Transcribe the listing below exactly, from its first line through the line with "синтез протекает в цитоплазме, окисление в Мх". Omit the pictures.

=== Data to process ===

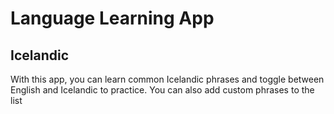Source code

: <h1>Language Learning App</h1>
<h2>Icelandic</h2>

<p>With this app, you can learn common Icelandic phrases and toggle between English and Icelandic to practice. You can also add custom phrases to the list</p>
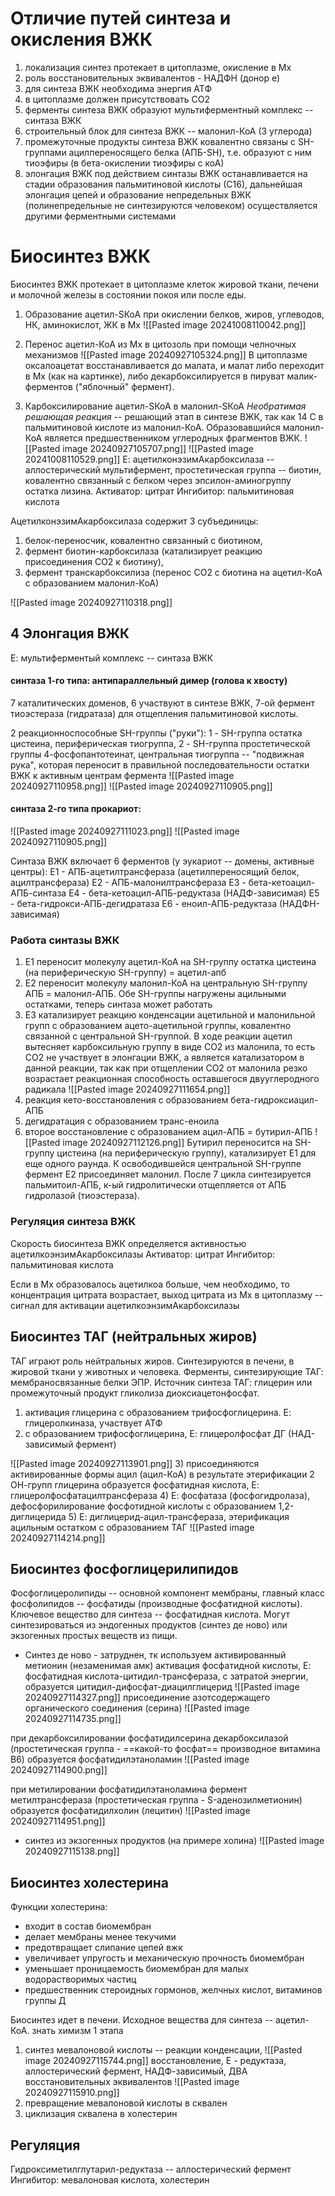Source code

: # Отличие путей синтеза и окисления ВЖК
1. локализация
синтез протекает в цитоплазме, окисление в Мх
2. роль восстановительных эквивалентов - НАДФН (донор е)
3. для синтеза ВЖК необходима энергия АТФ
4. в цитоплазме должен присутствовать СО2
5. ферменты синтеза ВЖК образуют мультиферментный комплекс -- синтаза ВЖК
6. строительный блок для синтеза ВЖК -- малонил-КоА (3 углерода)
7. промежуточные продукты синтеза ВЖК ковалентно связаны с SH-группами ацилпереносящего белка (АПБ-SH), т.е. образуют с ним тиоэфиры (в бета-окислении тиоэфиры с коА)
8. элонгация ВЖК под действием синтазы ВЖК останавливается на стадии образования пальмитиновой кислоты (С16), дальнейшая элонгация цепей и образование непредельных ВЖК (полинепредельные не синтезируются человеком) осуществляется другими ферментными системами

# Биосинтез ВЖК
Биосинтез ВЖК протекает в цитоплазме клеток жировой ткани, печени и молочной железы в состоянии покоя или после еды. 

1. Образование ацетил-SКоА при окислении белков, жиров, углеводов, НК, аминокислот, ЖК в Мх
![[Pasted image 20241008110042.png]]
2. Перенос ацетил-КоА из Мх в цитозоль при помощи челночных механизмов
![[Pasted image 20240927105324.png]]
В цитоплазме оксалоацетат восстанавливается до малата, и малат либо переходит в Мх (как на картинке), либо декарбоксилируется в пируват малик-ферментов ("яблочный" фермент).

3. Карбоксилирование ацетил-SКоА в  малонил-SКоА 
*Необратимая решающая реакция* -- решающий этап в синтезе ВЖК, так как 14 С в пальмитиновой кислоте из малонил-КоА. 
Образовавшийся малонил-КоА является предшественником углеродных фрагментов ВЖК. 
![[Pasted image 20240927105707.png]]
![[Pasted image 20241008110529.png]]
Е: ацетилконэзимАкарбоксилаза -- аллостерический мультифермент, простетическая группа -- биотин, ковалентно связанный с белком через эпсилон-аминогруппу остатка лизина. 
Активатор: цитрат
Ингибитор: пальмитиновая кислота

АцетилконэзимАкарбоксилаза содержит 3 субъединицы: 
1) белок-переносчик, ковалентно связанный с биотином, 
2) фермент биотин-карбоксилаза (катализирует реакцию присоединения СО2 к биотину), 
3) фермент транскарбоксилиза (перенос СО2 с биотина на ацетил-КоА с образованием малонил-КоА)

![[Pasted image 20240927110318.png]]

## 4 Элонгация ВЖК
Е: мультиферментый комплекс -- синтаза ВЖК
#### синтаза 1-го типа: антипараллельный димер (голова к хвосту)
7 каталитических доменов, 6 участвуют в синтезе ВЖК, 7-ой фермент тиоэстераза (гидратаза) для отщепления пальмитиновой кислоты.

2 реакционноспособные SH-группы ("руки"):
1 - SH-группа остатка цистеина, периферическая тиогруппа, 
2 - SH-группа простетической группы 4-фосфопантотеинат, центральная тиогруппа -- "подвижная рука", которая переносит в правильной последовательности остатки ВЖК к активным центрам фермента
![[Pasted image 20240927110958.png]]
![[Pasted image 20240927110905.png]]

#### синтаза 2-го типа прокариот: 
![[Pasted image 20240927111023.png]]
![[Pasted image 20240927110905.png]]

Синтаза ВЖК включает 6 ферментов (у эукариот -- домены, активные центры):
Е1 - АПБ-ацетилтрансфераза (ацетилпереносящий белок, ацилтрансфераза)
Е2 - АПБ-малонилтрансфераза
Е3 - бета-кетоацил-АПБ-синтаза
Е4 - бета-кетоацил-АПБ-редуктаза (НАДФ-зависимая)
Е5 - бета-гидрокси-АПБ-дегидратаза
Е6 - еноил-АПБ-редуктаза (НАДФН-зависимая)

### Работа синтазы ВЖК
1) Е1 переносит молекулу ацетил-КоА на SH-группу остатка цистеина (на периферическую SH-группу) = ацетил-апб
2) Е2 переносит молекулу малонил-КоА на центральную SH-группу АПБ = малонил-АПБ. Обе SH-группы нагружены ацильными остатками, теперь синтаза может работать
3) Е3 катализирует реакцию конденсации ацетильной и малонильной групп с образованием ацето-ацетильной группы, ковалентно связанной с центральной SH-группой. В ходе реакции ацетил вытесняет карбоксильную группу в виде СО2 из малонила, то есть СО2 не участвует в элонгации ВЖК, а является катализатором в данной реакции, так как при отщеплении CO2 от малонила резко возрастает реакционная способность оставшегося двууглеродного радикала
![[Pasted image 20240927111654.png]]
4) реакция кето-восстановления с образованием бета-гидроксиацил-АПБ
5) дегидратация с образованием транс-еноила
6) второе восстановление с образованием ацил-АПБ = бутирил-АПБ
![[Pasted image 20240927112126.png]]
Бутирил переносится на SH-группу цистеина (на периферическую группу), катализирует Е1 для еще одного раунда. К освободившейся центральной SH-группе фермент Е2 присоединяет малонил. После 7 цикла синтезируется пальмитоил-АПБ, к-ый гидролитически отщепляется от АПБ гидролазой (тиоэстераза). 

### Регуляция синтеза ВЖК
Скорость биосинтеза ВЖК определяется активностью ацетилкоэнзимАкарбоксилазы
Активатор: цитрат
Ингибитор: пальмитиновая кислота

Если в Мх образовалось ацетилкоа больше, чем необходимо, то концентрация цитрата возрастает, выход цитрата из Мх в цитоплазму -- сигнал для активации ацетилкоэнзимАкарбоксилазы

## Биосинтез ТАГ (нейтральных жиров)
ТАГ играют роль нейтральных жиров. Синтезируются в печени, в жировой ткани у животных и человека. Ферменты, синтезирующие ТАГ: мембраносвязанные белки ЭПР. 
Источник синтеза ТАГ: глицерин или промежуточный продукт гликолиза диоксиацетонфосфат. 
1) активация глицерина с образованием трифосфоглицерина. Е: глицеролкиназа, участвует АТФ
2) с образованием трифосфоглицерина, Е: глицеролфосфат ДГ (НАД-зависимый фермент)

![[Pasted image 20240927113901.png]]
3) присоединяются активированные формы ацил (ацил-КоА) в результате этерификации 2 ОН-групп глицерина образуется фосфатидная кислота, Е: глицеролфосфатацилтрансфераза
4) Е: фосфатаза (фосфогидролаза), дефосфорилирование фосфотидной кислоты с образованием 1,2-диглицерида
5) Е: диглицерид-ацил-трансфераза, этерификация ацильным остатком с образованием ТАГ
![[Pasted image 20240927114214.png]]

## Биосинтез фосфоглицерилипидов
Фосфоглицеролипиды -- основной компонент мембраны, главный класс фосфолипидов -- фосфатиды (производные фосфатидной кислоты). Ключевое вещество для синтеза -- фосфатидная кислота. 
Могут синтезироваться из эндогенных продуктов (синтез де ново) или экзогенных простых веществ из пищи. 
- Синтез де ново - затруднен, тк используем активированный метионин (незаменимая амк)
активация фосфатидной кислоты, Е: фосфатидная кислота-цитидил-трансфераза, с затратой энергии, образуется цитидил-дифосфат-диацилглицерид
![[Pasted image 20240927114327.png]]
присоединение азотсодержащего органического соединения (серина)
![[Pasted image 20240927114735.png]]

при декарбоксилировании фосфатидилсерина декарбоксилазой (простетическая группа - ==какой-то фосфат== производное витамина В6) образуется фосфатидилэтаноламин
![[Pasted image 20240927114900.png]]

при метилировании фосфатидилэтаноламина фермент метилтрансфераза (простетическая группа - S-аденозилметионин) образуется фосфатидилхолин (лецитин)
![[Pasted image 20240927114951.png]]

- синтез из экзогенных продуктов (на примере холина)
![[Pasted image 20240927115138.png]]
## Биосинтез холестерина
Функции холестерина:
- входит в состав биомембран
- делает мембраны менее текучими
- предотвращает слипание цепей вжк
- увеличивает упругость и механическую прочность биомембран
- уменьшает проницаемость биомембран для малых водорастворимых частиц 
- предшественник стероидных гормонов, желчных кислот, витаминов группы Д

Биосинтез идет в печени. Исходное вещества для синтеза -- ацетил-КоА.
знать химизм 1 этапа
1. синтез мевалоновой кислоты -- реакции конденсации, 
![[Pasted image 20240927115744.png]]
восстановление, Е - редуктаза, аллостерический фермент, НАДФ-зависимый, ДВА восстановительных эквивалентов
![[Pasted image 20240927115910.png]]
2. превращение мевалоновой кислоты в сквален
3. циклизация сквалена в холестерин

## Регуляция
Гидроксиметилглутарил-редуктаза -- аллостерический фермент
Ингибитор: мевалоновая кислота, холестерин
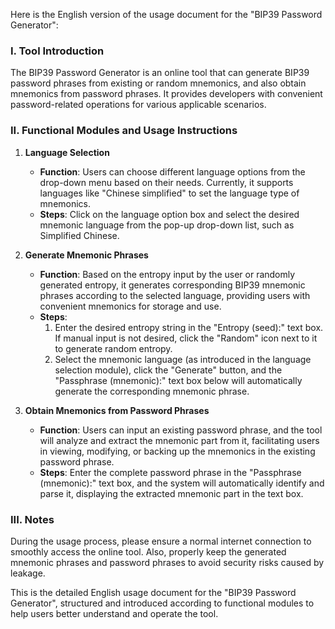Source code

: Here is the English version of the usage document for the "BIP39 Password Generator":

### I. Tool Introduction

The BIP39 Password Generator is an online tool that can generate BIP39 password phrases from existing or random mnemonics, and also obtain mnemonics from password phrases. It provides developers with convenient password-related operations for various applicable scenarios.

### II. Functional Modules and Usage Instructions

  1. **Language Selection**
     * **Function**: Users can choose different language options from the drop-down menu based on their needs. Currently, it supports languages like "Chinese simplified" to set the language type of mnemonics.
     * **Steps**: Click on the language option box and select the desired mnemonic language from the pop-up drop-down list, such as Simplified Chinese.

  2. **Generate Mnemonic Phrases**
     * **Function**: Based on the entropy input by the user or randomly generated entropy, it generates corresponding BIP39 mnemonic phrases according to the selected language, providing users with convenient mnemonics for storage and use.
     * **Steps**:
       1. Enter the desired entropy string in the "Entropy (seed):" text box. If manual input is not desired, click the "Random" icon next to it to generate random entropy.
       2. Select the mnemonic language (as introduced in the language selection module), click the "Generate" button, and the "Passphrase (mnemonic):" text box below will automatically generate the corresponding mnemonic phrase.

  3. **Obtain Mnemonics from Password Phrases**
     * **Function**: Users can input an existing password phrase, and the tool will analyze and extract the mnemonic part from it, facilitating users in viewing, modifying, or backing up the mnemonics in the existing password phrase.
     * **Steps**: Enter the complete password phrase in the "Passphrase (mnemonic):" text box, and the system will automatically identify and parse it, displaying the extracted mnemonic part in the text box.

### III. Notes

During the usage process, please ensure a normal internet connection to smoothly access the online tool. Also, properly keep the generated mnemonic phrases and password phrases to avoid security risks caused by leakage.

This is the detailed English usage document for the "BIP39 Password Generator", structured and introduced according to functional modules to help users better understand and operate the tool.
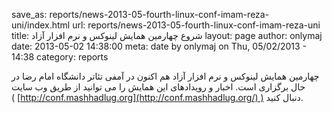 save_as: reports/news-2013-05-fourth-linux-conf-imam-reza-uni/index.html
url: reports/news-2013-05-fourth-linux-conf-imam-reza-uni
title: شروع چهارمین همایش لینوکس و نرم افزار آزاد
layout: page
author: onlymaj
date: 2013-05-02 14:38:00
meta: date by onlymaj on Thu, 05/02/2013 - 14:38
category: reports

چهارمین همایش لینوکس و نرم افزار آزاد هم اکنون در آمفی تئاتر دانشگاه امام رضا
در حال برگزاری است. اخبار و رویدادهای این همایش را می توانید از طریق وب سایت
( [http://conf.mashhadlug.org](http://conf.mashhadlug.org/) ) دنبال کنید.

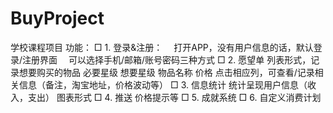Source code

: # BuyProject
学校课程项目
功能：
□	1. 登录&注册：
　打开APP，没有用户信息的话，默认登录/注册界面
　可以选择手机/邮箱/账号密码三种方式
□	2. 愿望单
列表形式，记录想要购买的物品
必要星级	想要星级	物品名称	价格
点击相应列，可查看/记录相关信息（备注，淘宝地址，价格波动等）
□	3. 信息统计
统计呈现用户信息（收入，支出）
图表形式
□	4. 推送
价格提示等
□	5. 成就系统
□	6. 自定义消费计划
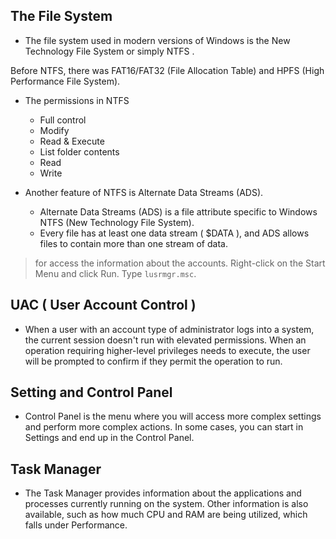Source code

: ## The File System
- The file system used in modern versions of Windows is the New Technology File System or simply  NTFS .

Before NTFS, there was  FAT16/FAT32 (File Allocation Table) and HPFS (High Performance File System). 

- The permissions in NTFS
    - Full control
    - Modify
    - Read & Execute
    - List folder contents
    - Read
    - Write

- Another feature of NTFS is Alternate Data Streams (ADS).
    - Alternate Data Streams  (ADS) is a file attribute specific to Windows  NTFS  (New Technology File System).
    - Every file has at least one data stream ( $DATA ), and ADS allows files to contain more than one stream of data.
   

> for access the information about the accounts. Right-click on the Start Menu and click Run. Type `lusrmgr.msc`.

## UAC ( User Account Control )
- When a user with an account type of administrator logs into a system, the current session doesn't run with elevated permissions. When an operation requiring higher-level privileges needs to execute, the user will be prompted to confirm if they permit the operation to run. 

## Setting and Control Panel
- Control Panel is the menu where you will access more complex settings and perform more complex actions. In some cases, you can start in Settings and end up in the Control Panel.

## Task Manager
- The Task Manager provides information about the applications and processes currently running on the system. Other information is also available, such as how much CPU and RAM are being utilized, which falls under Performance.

===

Solution to this exercise
Source code

: <h1>Language Learning App</h1>
<h2>Icelandic</h2>

<p>With this app, you can learn common Icelandic phrases and toggle between English and Icelandic to practice. You can also add custom phrases to the list</p>
Source code

: # Отличие путей синтеза и окисления ВЖК
1. локализация
синтез протекает в цитоплазме, окисление в Мх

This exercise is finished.